» PROBLEM DETAILS
Quote the entries below from the line with "Toggle Savitzky–Golay filter" through the line with "Pressure (Pa) column.", both ends included, and only those lines.

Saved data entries
+ + + +

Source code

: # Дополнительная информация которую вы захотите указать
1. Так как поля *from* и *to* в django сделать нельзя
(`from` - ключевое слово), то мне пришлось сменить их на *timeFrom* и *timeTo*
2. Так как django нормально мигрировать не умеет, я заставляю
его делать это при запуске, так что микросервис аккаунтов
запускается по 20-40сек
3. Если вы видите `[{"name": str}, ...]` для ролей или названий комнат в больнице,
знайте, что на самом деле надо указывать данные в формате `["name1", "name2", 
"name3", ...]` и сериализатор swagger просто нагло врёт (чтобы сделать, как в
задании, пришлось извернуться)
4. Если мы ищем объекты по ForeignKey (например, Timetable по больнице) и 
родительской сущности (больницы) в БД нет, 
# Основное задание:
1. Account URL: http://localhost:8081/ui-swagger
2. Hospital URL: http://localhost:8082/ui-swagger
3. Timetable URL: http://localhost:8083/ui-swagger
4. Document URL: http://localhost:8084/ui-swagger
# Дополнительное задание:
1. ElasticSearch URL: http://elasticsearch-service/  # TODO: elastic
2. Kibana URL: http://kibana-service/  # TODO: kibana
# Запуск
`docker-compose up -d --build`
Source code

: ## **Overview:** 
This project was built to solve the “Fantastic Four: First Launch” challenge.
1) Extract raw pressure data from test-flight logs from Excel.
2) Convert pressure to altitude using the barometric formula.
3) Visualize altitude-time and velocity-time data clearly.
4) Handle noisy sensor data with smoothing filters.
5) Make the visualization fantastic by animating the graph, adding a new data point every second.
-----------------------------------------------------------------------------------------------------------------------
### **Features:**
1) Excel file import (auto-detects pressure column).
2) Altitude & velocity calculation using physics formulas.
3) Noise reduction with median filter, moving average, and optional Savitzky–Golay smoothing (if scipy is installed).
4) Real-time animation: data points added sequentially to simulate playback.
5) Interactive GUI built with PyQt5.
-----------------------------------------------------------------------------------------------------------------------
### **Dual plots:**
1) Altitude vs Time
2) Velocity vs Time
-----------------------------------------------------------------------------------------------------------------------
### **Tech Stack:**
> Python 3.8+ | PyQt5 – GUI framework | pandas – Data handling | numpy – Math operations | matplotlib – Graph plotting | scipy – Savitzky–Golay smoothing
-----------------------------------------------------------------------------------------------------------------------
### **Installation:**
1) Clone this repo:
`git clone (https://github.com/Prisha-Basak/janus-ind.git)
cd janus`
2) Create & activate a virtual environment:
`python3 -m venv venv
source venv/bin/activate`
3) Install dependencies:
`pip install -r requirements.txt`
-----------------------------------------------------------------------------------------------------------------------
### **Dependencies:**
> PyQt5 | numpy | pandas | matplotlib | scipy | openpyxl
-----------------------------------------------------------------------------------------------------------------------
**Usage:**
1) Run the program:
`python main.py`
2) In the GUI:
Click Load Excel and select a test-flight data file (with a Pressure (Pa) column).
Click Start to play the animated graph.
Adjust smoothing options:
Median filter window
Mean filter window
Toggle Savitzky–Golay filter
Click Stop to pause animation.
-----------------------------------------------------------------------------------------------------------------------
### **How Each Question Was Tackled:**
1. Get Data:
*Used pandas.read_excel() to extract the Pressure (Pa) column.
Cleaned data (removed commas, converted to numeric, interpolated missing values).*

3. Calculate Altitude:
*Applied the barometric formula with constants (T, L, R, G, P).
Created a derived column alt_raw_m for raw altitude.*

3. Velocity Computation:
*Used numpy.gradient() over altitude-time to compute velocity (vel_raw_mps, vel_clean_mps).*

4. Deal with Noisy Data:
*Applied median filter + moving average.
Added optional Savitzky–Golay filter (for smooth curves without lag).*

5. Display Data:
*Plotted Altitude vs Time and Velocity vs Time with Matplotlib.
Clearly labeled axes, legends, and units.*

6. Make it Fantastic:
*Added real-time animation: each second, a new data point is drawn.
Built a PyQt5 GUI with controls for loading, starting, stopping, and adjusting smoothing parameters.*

+ + + +

» REPLY TO THE EXERCISE
Toggle Savitzky–Golay filter
Click Stop to pause animation.
-----------------------------------------------------------------------------------------------------------------------
### **How Each Question Was Tackled:**
1. Get Data:
*Used pandas.read_excel() to extract the Pressure (Pa) column.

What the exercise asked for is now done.